Variety of Chinese rice wine

Qinghong (青红酒 (qīnghóng jiǔ), literally "blue/green-red alcohol") is a variety of huangjiu originally from Minhou County, Fuzhou, Fujian, China. Qinghong is produced from glutinous rice inoculated with a starter made of red yeast rice (紅麴米 (hóngqūmǐ/hóngqúmǐ)).

== History ==
Records trace qinghong back to the year 202 BC. A commoner woman presented King Wuzhu of Minyue with her homemade rice wine. Its positive reception at the royal court led to its status as the royal wine for important occasions such as sacrifices and weddings in Minyue.

Red yeast rice was brought to Fujian by migrants fleeing the Central Plains of China after the Disaster of Yongjia in the 4th century AD. The specific qinghong of Minhou originated in the Tang Dynasty and became popular after the Song Dynasty.

In 2018, Minhou qinghong was registered as a China Time-honored Brand, and the production technique was selected as one of the fifth batch of representative intangible cultural heritage projects in Fuzhou.

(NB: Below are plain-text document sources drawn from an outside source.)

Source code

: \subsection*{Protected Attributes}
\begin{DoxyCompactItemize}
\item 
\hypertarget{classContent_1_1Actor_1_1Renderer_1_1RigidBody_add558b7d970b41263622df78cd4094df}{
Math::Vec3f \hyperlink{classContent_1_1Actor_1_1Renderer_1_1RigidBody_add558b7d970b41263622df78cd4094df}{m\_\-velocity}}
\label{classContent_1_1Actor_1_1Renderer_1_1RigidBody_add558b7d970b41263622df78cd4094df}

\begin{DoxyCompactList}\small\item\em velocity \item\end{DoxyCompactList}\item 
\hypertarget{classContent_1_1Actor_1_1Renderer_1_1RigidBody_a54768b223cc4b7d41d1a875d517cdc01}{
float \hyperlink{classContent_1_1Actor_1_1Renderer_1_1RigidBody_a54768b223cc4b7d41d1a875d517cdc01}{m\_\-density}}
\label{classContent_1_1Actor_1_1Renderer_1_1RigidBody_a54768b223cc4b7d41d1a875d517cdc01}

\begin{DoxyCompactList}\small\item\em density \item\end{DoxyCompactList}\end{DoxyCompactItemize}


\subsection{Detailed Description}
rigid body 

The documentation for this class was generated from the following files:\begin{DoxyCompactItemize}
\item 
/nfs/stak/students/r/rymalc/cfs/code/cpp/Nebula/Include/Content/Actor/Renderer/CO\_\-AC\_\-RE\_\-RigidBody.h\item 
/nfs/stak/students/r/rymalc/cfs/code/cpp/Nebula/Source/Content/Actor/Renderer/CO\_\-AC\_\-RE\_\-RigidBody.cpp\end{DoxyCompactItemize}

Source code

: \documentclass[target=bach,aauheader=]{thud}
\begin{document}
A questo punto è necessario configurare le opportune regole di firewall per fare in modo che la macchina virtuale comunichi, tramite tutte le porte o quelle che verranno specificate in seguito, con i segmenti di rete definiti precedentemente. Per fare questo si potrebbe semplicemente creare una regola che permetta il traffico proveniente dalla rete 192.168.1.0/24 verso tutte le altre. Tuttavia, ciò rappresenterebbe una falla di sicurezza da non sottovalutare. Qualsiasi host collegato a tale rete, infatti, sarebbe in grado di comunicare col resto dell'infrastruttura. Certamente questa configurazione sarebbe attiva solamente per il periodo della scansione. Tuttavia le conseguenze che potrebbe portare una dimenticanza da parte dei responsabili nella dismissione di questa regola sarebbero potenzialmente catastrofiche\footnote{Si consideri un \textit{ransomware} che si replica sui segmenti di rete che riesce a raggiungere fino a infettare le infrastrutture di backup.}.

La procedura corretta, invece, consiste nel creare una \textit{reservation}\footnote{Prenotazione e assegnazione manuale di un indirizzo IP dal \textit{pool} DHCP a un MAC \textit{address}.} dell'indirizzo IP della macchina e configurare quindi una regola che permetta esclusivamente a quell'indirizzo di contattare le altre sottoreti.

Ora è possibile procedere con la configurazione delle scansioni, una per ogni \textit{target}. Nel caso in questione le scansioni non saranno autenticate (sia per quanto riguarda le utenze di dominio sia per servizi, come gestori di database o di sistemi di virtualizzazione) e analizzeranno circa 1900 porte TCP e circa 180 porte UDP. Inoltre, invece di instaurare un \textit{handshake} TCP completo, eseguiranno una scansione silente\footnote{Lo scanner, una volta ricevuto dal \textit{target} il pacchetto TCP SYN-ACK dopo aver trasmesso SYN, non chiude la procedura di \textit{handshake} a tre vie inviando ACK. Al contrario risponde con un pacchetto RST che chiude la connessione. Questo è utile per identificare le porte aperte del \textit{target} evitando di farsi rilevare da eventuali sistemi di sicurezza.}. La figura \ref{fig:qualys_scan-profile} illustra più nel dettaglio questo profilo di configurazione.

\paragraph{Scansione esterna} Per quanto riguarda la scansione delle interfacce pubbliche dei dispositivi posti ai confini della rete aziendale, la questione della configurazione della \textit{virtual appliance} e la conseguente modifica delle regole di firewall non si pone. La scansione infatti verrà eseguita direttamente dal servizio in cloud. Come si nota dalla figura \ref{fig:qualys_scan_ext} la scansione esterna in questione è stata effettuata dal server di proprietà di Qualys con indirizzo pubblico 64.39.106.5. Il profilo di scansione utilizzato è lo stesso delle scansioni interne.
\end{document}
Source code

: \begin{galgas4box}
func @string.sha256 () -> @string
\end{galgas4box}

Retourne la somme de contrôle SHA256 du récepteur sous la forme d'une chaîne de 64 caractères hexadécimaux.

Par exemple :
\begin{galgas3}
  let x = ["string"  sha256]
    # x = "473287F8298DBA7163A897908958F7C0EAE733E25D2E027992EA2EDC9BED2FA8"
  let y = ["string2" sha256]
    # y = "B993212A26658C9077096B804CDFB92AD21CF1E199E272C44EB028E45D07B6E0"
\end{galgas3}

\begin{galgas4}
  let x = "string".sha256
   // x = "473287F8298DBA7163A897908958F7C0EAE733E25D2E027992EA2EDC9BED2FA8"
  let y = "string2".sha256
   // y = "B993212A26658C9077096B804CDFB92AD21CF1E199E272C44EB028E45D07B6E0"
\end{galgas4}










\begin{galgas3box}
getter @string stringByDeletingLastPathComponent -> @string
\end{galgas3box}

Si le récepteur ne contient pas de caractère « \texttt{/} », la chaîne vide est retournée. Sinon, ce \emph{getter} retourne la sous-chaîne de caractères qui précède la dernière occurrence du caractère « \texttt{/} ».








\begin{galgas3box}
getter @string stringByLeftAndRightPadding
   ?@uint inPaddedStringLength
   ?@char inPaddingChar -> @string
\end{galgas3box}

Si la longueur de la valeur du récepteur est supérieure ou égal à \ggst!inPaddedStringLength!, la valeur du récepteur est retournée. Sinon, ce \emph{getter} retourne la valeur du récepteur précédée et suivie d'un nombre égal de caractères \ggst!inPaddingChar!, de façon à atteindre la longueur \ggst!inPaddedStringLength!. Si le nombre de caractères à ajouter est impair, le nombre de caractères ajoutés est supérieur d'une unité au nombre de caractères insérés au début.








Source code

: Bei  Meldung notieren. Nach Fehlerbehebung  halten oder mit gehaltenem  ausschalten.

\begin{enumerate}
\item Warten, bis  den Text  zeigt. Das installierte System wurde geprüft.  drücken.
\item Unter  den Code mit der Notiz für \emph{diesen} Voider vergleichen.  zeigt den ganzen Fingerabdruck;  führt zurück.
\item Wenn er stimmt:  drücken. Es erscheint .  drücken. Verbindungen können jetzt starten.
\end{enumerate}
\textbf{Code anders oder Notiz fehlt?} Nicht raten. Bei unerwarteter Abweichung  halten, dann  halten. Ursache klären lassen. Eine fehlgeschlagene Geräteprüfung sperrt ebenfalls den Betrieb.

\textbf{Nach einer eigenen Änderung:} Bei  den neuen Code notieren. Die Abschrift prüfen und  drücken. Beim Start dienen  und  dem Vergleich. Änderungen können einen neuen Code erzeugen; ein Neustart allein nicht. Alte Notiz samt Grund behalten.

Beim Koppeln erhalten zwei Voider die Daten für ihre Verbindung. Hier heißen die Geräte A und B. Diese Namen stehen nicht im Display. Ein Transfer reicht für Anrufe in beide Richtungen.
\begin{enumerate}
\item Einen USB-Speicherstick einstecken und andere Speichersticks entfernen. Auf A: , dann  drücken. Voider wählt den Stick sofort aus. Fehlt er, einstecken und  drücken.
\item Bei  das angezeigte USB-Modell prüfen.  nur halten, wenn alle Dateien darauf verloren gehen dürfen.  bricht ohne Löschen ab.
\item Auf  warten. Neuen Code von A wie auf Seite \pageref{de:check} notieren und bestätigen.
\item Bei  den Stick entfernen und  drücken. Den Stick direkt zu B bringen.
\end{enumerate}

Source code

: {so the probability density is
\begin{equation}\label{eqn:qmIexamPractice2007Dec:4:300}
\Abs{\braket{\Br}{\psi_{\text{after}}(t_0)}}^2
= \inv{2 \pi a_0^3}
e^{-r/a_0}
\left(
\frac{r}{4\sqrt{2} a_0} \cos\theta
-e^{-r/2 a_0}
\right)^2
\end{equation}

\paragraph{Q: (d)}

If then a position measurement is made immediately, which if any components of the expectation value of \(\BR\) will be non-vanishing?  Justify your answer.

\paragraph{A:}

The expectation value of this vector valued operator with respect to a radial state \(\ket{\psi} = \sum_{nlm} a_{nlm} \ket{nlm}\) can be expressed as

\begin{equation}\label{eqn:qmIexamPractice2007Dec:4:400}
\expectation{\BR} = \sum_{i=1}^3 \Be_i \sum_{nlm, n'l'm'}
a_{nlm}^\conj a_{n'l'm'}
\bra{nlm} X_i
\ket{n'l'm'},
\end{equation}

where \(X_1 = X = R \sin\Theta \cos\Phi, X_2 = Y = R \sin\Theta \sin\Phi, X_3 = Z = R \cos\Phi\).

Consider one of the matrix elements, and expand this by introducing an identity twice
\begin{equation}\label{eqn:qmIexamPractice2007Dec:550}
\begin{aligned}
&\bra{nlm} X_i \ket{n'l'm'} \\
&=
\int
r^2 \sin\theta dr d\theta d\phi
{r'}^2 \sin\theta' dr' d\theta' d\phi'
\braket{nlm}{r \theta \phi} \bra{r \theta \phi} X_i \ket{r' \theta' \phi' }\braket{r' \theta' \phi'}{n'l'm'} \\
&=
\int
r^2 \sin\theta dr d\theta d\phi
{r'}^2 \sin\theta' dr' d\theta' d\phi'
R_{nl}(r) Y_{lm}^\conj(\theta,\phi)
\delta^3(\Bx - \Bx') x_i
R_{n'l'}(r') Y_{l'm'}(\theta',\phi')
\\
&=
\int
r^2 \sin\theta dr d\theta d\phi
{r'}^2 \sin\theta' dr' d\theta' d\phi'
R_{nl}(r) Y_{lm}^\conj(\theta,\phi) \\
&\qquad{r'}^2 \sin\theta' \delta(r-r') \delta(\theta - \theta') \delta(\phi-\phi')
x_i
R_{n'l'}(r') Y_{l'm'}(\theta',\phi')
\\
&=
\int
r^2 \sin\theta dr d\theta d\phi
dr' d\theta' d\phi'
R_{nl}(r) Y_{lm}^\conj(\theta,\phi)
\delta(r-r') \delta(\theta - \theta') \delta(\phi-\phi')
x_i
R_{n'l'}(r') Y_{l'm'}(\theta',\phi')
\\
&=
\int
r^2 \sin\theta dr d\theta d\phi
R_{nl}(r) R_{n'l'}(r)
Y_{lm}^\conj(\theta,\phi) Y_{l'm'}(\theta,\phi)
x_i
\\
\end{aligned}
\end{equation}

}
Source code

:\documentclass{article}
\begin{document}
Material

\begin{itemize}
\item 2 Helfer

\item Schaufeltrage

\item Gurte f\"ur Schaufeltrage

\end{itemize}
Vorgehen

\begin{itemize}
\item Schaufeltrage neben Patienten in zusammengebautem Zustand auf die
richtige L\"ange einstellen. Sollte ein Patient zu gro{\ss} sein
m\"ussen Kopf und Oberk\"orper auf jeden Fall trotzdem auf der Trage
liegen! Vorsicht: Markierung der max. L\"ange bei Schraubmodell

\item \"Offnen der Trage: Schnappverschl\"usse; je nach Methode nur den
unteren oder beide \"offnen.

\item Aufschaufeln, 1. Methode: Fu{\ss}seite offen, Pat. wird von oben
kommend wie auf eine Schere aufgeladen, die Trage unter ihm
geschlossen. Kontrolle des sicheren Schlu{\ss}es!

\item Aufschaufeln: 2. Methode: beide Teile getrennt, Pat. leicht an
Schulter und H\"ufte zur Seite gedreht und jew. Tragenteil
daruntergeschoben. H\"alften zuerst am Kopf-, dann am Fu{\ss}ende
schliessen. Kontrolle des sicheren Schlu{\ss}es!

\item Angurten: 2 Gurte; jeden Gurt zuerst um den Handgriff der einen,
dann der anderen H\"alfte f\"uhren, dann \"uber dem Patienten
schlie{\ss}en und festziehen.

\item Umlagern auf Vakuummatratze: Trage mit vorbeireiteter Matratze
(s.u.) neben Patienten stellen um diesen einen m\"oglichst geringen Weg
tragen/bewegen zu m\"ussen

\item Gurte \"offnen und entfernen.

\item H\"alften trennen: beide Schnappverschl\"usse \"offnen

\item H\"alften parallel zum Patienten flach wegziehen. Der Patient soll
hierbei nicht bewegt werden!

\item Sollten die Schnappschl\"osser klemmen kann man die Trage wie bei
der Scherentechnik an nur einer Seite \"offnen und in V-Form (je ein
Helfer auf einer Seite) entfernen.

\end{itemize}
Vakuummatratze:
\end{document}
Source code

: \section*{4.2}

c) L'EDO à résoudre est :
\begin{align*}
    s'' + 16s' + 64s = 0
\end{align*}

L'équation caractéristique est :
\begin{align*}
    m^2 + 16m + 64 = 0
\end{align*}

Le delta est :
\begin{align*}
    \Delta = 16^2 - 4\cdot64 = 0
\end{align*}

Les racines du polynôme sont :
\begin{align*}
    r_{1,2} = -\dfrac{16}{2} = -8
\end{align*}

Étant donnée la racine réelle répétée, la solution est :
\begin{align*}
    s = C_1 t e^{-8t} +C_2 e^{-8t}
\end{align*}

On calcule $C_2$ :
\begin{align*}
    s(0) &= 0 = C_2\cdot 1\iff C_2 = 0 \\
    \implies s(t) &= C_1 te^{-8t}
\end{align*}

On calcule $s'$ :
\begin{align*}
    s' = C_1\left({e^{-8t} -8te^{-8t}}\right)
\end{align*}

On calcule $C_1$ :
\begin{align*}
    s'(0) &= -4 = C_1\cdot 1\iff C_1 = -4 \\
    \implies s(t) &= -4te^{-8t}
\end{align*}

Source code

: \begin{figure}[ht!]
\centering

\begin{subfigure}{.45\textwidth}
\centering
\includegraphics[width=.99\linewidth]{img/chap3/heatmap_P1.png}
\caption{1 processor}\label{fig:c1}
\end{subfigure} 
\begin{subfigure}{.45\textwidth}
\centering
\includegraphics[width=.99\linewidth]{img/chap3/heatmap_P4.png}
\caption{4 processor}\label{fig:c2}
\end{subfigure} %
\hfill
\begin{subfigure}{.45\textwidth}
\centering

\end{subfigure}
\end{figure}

In the 2020s, qinghong began to be produced by members of the Fuzhounese diaspora in New York City.

== Optical properties ==
A defining physical trait of qinghong is its optical fluorescence. While the wine appears as a deep, clear amber or red under standard ambient light, on looking closely at the meniscus or on passing a more concentrated light beam it reveals a distinct cyan or greenish-blue luminescence at the edges.

This visual phenomenon stems from the secondary metabolites produced during fermentation process. Complex azaphilone pigments (such as monascin and ankaflavin) as well as other polyphenols and even riboflavin (vitamin B2) are among those present. When these absorb photons and undergo electronic excitation, they subsequently emit a faint cool-toned fluorescence.

Traditionally, the presence of this blue-green is utilized as a baseline metric for quality control, signifying long-term maturation.